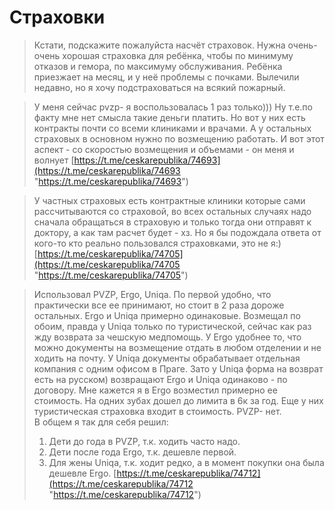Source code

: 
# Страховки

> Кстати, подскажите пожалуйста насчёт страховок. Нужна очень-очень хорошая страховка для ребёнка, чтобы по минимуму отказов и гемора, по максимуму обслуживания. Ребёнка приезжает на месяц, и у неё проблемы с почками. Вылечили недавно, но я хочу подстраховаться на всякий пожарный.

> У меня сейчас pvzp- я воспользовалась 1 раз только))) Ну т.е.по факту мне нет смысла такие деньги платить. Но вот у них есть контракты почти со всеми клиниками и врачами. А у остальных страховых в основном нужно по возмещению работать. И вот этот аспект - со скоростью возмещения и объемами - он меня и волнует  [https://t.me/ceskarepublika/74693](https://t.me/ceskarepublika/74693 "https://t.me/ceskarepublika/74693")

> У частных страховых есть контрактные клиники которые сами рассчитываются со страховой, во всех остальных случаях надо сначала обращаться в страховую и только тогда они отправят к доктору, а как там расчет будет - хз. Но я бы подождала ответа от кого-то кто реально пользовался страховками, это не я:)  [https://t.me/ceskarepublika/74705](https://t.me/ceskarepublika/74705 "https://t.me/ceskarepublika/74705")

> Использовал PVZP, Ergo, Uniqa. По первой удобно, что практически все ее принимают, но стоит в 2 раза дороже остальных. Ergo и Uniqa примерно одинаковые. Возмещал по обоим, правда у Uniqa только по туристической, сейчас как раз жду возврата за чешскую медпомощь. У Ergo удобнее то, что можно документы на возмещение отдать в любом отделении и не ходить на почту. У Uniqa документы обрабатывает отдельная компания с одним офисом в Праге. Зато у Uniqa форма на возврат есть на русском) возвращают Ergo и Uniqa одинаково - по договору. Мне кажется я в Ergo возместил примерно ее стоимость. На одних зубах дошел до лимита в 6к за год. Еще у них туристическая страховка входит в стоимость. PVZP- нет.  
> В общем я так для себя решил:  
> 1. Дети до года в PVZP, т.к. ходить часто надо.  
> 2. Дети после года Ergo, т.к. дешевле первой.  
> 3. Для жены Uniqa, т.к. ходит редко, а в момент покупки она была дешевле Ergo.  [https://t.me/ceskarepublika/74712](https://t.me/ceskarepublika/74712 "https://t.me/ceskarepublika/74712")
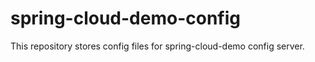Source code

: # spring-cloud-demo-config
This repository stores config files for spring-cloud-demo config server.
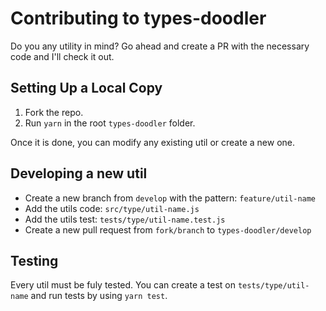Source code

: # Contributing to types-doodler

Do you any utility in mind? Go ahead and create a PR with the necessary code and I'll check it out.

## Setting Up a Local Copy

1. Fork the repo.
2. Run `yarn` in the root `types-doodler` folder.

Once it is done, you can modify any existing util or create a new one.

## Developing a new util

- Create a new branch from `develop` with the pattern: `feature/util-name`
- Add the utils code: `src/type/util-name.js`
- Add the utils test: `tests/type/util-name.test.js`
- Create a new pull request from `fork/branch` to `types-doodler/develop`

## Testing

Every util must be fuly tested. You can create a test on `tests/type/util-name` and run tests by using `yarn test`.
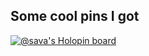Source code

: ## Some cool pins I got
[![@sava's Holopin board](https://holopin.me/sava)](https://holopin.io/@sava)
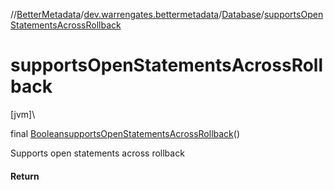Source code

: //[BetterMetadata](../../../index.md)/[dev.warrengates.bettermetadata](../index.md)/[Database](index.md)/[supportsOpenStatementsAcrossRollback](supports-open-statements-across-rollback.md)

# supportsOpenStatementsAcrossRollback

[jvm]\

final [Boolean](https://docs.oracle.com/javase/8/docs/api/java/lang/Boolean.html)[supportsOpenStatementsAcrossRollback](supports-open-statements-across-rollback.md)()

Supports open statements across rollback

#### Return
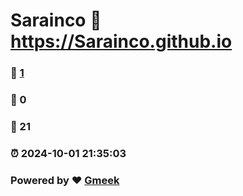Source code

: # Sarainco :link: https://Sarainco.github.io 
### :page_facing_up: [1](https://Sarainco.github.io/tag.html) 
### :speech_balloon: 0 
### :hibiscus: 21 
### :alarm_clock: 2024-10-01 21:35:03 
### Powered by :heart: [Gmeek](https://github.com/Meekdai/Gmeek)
※
→ ACTIVITY
Extract the full listing exactly, with the pictures left out.

→ RESULT BELOW
Source code

: 
# Страховки

> Кстати, подскажите пожалуйста насчёт страховок. Нужна очень-очень хорошая страховка для ребёнка, чтобы по минимуму отказов и гемора, по максимуму обслуживания. Ребёнка приезжает на месяц, и у неё проблемы с почками. Вылечили недавно, но я хочу подстраховаться на всякий пожарный.

> У меня сейчас pvzp- я воспользовалась 1 раз только))) Ну т.е.по факту мне нет смысла такие деньги платить. Но вот у них есть контракты почти со всеми клиниками и врачами. А у остальных страховых в основном нужно по возмещению работать. И вот этот аспект - со скоростью возмещения и объемами - он меня и волнует  [https://t.me/ceskarepublika/74693](https://t.me/ceskarepublika/74693 "https://t.me/ceskarepublika/74693")

> У частных страховых есть контрактные клиники которые сами рассчитываются со страховой, во всех остальных случаях надо сначала обращаться в страховую и только тогда они отправят к доктору, а как там расчет будет - хз. Но я бы подождала ответа от кого-то кто реально пользовался страховками, это не я:)  [https://t.me/ceskarepublika/74705](https://t.me/ceskarepublika/74705 "https://t.me/ceskarepublika/74705")

> Использовал PVZP, Ergo, Uniqa. По первой удобно, что практически все ее принимают, но стоит в 2 раза дороже остальных. Ergo и Uniqa примерно одинаковые. Возмещал по обоим, правда у Uniqa только по туристической, сейчас как раз жду возврата за чешскую медпомощь. У Ergo удобнее то, что можно документы на возмещение отдать в любом отделении и не ходить на почту. У Uniqa документы обрабатывает отдельная компания с одним офисом в Праге. Зато у Uniqa форма на возврат есть на русском) возвращают Ergo и Uniqa одинаково - по договору. Мне кажется я в Ergo возместил примерно ее стоимость. На одних зубах дошел до лимита в 6к за год. Еще у них туристическая страховка входит в стоимость. PVZP- нет.  
> В общем я так для себя решил:  
> 1. Дети до года в PVZP, т.к. ходить часто надо.  
> 2. Дети после года Ergo, т.к. дешевле первой.  
> 3. Для жены Uniqa, т.к. ходит редко, а в момент покупки она была дешевле Ergo.  [https://t.me/ceskarepublika/74712](https://t.me/ceskarepublika/74712 "https://t.me/ceskarepublika/74712")
Source code

: # spring-cloud-demo-config
This repository stores config files for spring-cloud-demo config server.
Source code

: # Contributing to types-doodler

Do you any utility in mind? Go ahead and create a PR with the necessary code and I'll check it out.

## Setting Up a Local Copy

1. Fork the repo.
2. Run `yarn` in the root `types-doodler` folder.

Once it is done, you can modify any existing util or create a new one.

## Developing a new util

- Create a new branch from `develop` with the pattern: `feature/util-name`
- Add the utils code: `src/type/util-name.js`
- Add the utils test: `tests/type/util-name.test.js`
- Create a new pull request from `fork/branch` to `types-doodler/develop`

## Testing

Every util must be fuly tested. You can create a test on `tests/type/util-name` and run tests by using `yarn test`.
Source code

: ## Some cool pins I got
[![@sava's Holopin board](https://holopin.me/sava)](https://holopin.io/@sava)
Source code

: //[BetterMetadata](../../../index.md)/[dev.warrengates.bettermetadata](../index.md)/[Database](index.md)/[supportsOpenStatementsAcrossRollback](supports-open-statements-across-rollback.md)

# supportsOpenStatementsAcrossRollback

[jvm]\

final [Boolean](https://docs.oracle.com/javase/8/docs/api/java/lang/Boolean.html)[supportsOpenStatementsAcrossRollback](supports-open-statements-across-rollback.md)()

Supports open statements across rollback

#### Return
Source code

: # Sarainco :link: https://Sarainco.github.io 
### :page_facing_up: [1](https://Sarainco.github.io/tag.html) 
### :speech_balloon: 0 
### :hibiscus: 21 
### :alarm_clock: 2024-10-01 21:35:03 
### Powered by :heart: [Gmeek](https://github.com/Meekdai/Gmeek)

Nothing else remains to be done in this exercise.